Multipole order and global/site symmetry in the hidden order phase of URu2Si2

TL;DR

This paper uses group theory and first-principles calculations to analyze high-rank multipole orderings in URu2Si2, aiming to identify the primary order parameter behind its mysterious hidden order phase.

Contribution

It applies Shubnikov group theory to classify multipole ordered states and elucidates how certain antiferroic multipole orders can conceal the primary order parameter.

Findings

High-symmetry charge distribution preserves the primary order.

Explicit classification of low-rank multipoles relevant to experiments.
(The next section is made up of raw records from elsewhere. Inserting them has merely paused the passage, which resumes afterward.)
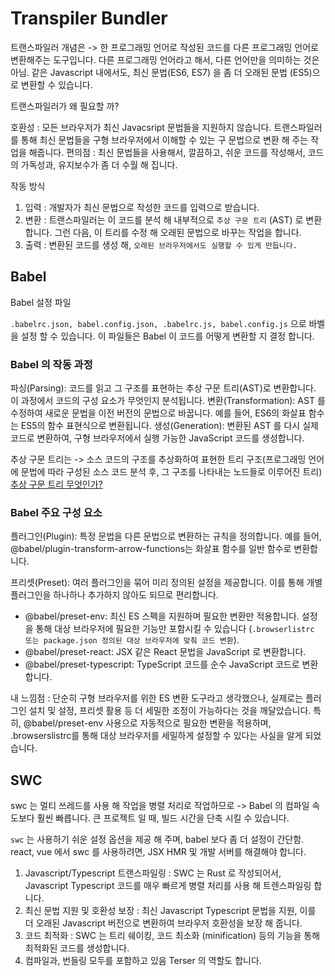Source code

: # Transpiler Bundler 

트랜스파일러 개념은 -> 한 프로그래밍 언어로 작성된 코드를 다른 프로그래밍 언어로 변환해주는 도구입니다. 
다른 프로그래밍 언어라고 해서, 다른 언어만을 의미하는 것은 아님. 같은 Javascript 내에서도, 최신 문법(ES6, ES7) 을 좀 더 오래된 문법 (ES5)으로 변환할 수 있습니다. 

트랜스파일러가 왜 필요할 까?

호환성 : 모든 브라우저가 최신 Javacsript 문법들을 지원하지 않습니다. 트랜스파일러를 통해 최신 문법들을 구형 브라우저에서 이해할 수 있는 구 문법으로 변환 해 주는 작업을 해줍니다.
편의점 : 최신 문법들을 사용해서, 깔끔하고, 쉬운 코드를 작성해서, 코드의 가독성과, 유지보수가 좀 더 수월 해 집니다. 

작동 방식 

1. 입력 : 개발자가 최신 문법으로 작성한 코드를 입력으로 받습니다.
2. 변환 : 트랜스파일러는 이 코드를 분석 해 내부적으로 `추상 구문 트리` (AST) 로 변환합니다. 그런 다음, 이 트리를 수정 해 오래된 문법으로 바꾸는 작업을 합니다.
3. 출력 : 변환된 코드를 생성 해, `오래된 브라우저에서도 실행할 수 있게 만듭니다.`

## Babel

Babel 설정 파일 

`.babelrc.json, babel.config.json, .babelrc.js, babel.config.js` 으로 바벨을 설정 할 수 있습니다. 
이 파일들은 Babel 이 코드를 어떻게 변환할 지 결정 합니다.

### Babel 의 작동 과정

파싱(Parsing): 코드를 읽고 그 구조를 표현하는 추상 구문 트리(AST)로 변환합니다. 이 과정에서 코드의 구성 요소가 무엇인지 분석됩니다.
변환(Transformation): AST 를 수정하여 새로운 문법을 이전 버전의 문법으로 바꿉니다. 예를 들어, ES6의 화살표 함수는 ES5의 함수 표현식으로 변환됩니다.
생성(Generation): 변환된 AST 를 다시 실제 코드로 변환하여, 구형 브라우저에서 실행 가능한 JavaScript 코드를 생성합니다.

추상 구문 트리는 -> 소스 코드의 구조를 추상화하여 표현한 트리 구조(프로그래밍 언어에 문법에 따라 구성된 소스 코드 분석 후, 그 구조를 나타내는 노드들로 이루어진 트리)
[추상 구문 트리 무엇인가?](https://jake-seo-dev.tistory.com/124)


### Babel 주요 구성 요소 

플러그인(Plugin): 특정 문법을 다른 문법으로 변환하는 규칙을 정의합니다. 예를 들어, @babel/plugin-transform-arrow-functions는 화살표 함수를 일반 함수로 변환합니다.

프리셋(Preset): 여러 플러그인을 묶어 미리 정의된 설정을 제공합니다. 이를 통해 개별 플러그인을 하나하나 추가하지 않아도 되므로 편리합니다.
- @babel/preset-env: 최신 ES 스펙을 지원하며 필요한 변환만 적용합니다. 설정을 통해 대상 브라우저에 필요한 기능만 포함시킬 수 있습니다 (`.browserlistrc 또는 package.json 정의된 대상 브라우저에 맞춰 코드 변환`).
- @babel/preset-react: JSX 같은 React 문법을 JavaScript 로 변환합니다.
- @babel/preset-typescript: TypeScript 코드를 순수 JavaScript 코드로 변환합니다.


내 느낌점 : 단순히 구형 브라우저를 위한 ES 변환 도구라고 생각했으나, 실제로는 플러그인 설치 및 설정, 프리셋 활용 등 더 세밀한 조정이 가능하다는 것을 깨달았습니다. 특히, @babel/preset-env 사용으로 자동적으로 필요한 변환을 적용하며, .browserslistrc를 통해 대상 브라우저를 세밀하게 설정할 수 있다는 사실을 알게 되었습니다.


## SWC 

swc 는 멀티 쓰레드를 사용 해 작업을 병렬 처리로 작업하므로 -> Babel 의 컴파일 속도보다 훨씬 빠릅니다.
큰 프로젝트 일 때, 빌드 시간을 단축 시킬 수 있습니다.

`swc` 는 사용하기 쉬운 설정 옵션을 제공 해 주며, babel 보다 좀 더 설정이 간단함.
react, vue 에서 swc 를 사용하려면, JSX HMR 및 개발 서버를 해결해야 합니다. 

1. Javascript/Typescript 트랜스파일링 : SWC 는 Rust 로 작성되어서, Javascript Typescript 코드를 매우 빠르게 병렬 처리를 사용 해 트렌스파일링 합니다. 
2. 최신 문법 지원 및 호환성 보장 : 최신 Javascript Typescript 문법을 지원, 이를 더 오래된 Javascript 버전으로 변환하여 브라우저 호환성을 보장 해 줍니다. 
3. 코드 최적화 : SWC 는 트리 쉐이킹, 코드 최소화 (minification) 등의 기능을 통해 최적화된 코드를 생성합니다.
4. 컴파일과, 번들링 모두를 포함하고 있음 Terser 의 역할도 합니다.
Antiferroic magnetic multipole orderings are plausible hidden order candidates.

Abstract

On the basis of group theory and the first-principles calculations, we investigate high-rank multipole orderings in URu2Si2, which have been proposed as a genuine primary order parameter in the hidden order phase below 17.5K. We apply Shubnikov group theory to the multipole ordered states characterized by the wave vector Q = (0, 0, 1) and specify the global/site symmetry and the secondary order parameters, such as induced dipole moments and change in charge distribution. We find that such antiferroic magnetic multipole orderings have particularly advantageous to conceal the primary order parameter due to preserving high symmetry in charge distribution. Experimental observations of the inherent low-rank multipoles, which are explicitly classified in this paper, will be key pieces to understand the puzzling hidden order phase.